Preventing Data Theft
Thankfully, there are some steps you can take yourself that can minimize the need to call in outside help:
Redirected Searches – Check your browser tools, and remove any that are new or unwanted. Safer still, reset your browser to its default settings.
Update your Software
– Running outdated software means having gaping security holes in your system. Hackers constantly scan for such vulnerabilities, and they greatly increase your chances of being targeted.
Create a Security Policy – Having a formal plan in place can limit the chances of an attack. For example, use a password creation program to generate random passwords. These are tougher to crack and you should change them every 60 days or so.
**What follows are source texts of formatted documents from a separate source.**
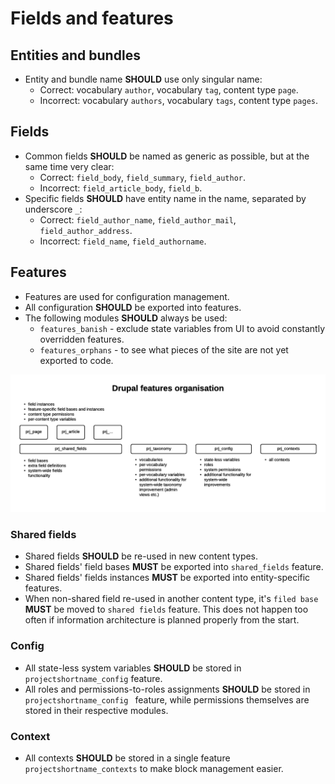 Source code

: # Fields and features

## Entities and bundles
* Entity and bundle name **SHOULD** use only singular name:
  * Correct: vocabulary `author`, vocabulary `tag`, content type `page`.
  * Incorrect: vocabulary `authors`, vocabulary `tags`, content type `pages`.

## Fields
* Common fields **SHOULD** be named as generic as possible, but at the same time very clear:
  * Correct: `field_body`, `field_summary`, `field_author`.
  * Incorrect: `field_article_body`, `field_b`.
* Specific fields **SHOULD** have entity name in the name, separated by underscore `_`:
  * Correct: `field_author_name`, `field_author_mail`, `field_author_address`.
  * Incorrect: `field_name`, `field_authorname`.

## Features
* Features are used for configuration management.
* All configuration **SHOULD** be exported into features.
* The following modules **SHOULD** always be used:
  * `features_banish` - exclude state variables from UI to avoid constantly overridden features.
  * `features_orphans` - to see what pieces of the site are not yet exported to code.

![](https://raw.githubusercontent.com/alexdesignworks/drupal-organised/master/images/fields_and_features.png)

### Shared fields
* Shared fields **SHOULD** be re-used in new content types.
* Shared fields' field bases **MUST** be exported into `shared_fields` feature.
* Shared fields' fields instances **MUST** be exported into entity-specific features.
* When non-shared field re-used in another content type, it's `filed base` **MUST** be moved to `shared fields` feature. This does not happen too often if information architecture is planned properly from the start.

### Config
* All state-less system variables **SHOULD** be stored in `projectshortname_config` feature.
* All roles and permissions-to-roles assignments **SHOULD** be stored in `projectshortname_config ` feature, while permissions themselves are stored in their respective modules.

### Context
* All contexts **SHOULD** be stored in a single feature `projectshortname_contexts` to make block management easier.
Educating your Employees – Your staff should be aware of the signs that you’ve been hacked. Teach them to recognize the signs of a security breach, such as random browser pop-ups from a website that doesn’t usually generate them or unexpected software installs, and educate them on staying safe when using your computer network.
Hackers are determined, so taking the time to run a drill of your response to an attack can really pay off. Not only will your staff learn to recognize one quicker, but it also gives you the chance to refine your procedures for containing it efficiently.